The end of an unsteady financial year is in sight, and at this pivotal moment, many landlords will be assessing their position in the market and the options awaiting them in 2023. If you’re debating whether or not to remain in the buy-to-let market, we can take a look at what’s happening in the sector right now and conclude whether or not the buy-to-let market will continue to be a reliable investment into 2023.
Are there any new regulations being introduced?
Hot on the radar for landlords going into 2023, is the government pledge to further introduce the Renters Reform Bill. The Bill will include measures to protect tenants from rent increases and no-fault evictions – although this is subject to change. Rental homes will also be required to meet minimum standards established by the government.
The new measures aim to improve the quality of homes in the private rental sector and will target homes that are unfit for living in – this is known as the Decent Homes Standard (DHS). The DHS currently only applies to the social housing sector but will be extended to the private sector. It requires homes to be free from serious health and safety hazards and kept in a good state of repair by landlords.
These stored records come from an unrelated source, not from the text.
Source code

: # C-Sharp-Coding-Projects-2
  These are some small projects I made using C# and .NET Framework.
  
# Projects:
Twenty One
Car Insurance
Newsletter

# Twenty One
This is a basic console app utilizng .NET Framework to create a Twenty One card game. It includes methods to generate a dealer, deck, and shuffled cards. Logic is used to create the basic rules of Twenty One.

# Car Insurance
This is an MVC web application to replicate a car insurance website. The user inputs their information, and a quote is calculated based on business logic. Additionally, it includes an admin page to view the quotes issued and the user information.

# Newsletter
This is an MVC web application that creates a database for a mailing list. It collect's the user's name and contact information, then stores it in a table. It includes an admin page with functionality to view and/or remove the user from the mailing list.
For landlords who already maintain high standards, the new bill is not expected to lead to any significant extra costs.
What is happening to buy-to-let mortgages?
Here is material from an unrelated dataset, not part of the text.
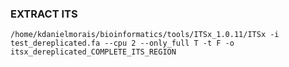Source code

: ### EXTRACT ITS

`/home/kdanielmorais/bioinformatics/tools/ITSx_1.0.11/ITSx -i test_dereplicated.fa --cpu 2 --only_full T -t F -o itsx_dereplicated_COMPLETE_ITS_REGION`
Chancellor Kwasi Kwarteng’s original mini-budget plans can be criticised for the domino effect on today’s property market, with issues trickling into every sector.
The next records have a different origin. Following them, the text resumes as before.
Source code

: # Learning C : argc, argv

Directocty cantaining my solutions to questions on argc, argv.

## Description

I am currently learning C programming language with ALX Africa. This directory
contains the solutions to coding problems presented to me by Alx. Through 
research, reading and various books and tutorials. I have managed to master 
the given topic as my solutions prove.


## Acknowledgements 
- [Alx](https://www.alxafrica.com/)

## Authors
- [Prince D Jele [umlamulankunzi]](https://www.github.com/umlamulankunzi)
Buy-to-let loans initially took a hit following the announcement, with the number of available products falling to just 988* different deals, compared with 1,942 before the mini-budget, according to Zoopla*.
This can be pinned down to interest rates growing significantly since the beginning of the year due to the Bank of England’s hiked-up base rate.
However, the mortgage market is currently in a state of fluctuation, and rates have slightly dropped since the appointment of Jeremy Hunt as the new Chancellor. It appears that the alterations to the original mini-budget have restored some market confidence, and interest rates may fall even further as the cost of government borrowing continues to lessen.
What about rent?
Currently, rental rates are rising in line with mortgage rates, and it’s reasonable to expect that this trend will carry through to 2023. Data from Zoopla’s recent Rental Market Report found that new rental rates in the UK have seen an increase of £115 during the past year to an average of £1,051.*
The steep incline is due to the long-established imbalance between supply and demand within the sector. Too many landlords are abandoning the market due to uncertainty for the future, and this has resulted in too few properties available in the private rental sector to meet the demand.
The report also goes on to say that the number of rental homes on the market has now reduced to around half the level recorded during the past five years. * Meanwhile, the rate of demand has skyrocketed to around 142% higher than it was five years prior, according to Zoopla.*
If this trend continues into next year as expected, the lack of supply will only put further upward pressure on rents.
Should I invest in a buy-to-let property?
It’s understandable that some may have reservations about entering the market at such a pivotal moment, but with rental demand far outstripping supply and rents reaching new highs, you are likely to be in a strong position if you choose to invest now.